■ Exercise
If a record holds a picture, omit the picture, but copy everything else below exactly.

■ Source information
★ ★ ★ ★
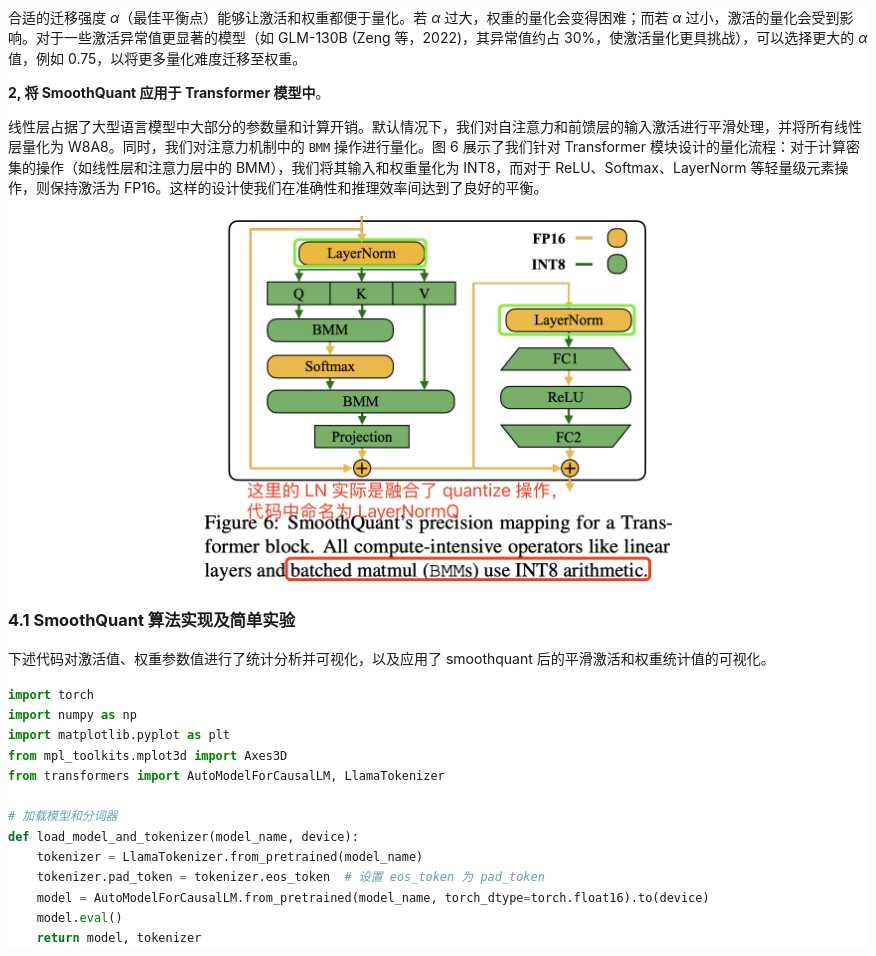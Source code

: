 合适的迁移强度 $\alpha$（最佳平衡点）能够让激活和权重都便于量化。若 $\alpha$ 过大，权重的量化会变得困难；而若 $\alpha$ 过小，激活的量化会受到影响。对于一些激活异常值更显著的模型（如 GLM-130B (Zeng 等，2022)，其异常值约占 30%，使激活量化更具挑战），可以选择更大的 $\alpha$ 值，例如 0.75，以将更多量化难度迁移至权重。

**2, 将 SmoothQuant 应用于 Transformer 模型中**。

线性层占据了大型语言模型中大部分的参数量和计算开销。默认情况下，我们对自注意力和前馈层的输入激活进行平滑处理，并将所有线性层量化为 W8A8。同时，我们对注意力机制中的 `BMM` 操作进行量化。图 6 展示了我们针对 Transformer 模块设计的量化流程：对于计算密集的操作（如线性层和注意力层中的 BMM），我们将其输入和权重量化为 INT8，而对于 ReLU、Softmax、LayerNorm 等轻量级元素操作，则保持激活为 FP16。这样的设计使我们在准确性和推理效率间达到了良好的平衡。

<div align="center">
<img src="../images/smoothquant/SmoothQuant_quantize_range.png" width="55%" alt="smoothquant_compute_process">
</div>

### 4.1 SmoothQuant 算法实现及简单实验

下述代码对激活值、权重参数值进行了统计分析并可视化，以及应用了 smoothquant 后的平滑激活和权重统计值的可视化。

```python
import torch
import numpy as np
import matplotlib.pyplot as plt
from mpl_toolkits.mplot3d import Axes3D
from transformers import AutoModelForCausalLM, LlamaTokenizer

# 加载模型和分词器
def load_model_and_tokenizer(model_name, device):
    tokenizer = LlamaTokenizer.from_pretrained(model_name)
    tokenizer.pad_token = tokenizer.eos_token  # 设置 eos_token 为 pad_token
    model = AutoModelForCausalLM.from_pretrained(model_name, torch_dtype=torch.float16).to(device)
    model.eval()
    return model, tokenizer

```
★ ★ ★ ★
■ Result of this task
Source code

: 合适的迁移强度 $\alpha$（最佳平衡点）能够让激活和权重都便于量化。若 $\alpha$ 过大，权重的量化会变得困难；而若 $\alpha$ 过小，激活的量化会受到影响。对于一些激活异常值更显著的模型（如 GLM-130B (Zeng 等，2022)，其异常值约占 30%，使激活量化更具挑战），可以选择更大的 $\alpha$ 值，例如 0.75，以将更多量化难度迁移至权重。

**2, 将 SmoothQuant 应用于 Transformer 模型中**。

线性层占据了大型语言模型中大部分的参数量和计算开销。默认情况下，我们对自注意力和前馈层的输入激活进行平滑处理，并将所有线性层量化为 W8A8。同时，我们对注意力机制中的 `BMM` 操作进行量化。图 6 展示了我们针对 Transformer 模块设计的量化流程：对于计算密集的操作（如线性层和注意力层中的 BMM），我们将其输入和权重量化为 INT8，而对于 ReLU、Softmax、LayerNorm 等轻量级元素操作，则保持激活为 FP16。这样的设计使我们在准确性和推理效率间达到了良好的平衡。

<div align="center">
<img src="../images/smoothquant/SmoothQuant_quantize_range.png" width="55%" alt="smoothquant_compute_process">
</div>

### 4.1 SmoothQuant 算法实现及简单实验

下述代码对激活值、权重参数值进行了统计分析并可视化，以及应用了 smoothquant 后的平滑激活和权重统计值的可视化。

```python
import torch
import numpy as np
import matplotlib.pyplot as plt
from mpl_toolkits.mplot3d import Axes3D
from transformers import AutoModelForCausalLM, LlamaTokenizer

# 加载模型和分词器
def load_model_and_tokenizer(model_name, device):
    tokenizer = LlamaTokenizer.from_pretrained(model_name)
    tokenizer.pad_token = tokenizer.eos_token  # 设置 eos_token 为 pad_token
    model = AutoModelForCausalLM.from_pretrained(model_name, torch_dtype=torch.float16).to(device)
    model.eval()
    return model, tokenizer

```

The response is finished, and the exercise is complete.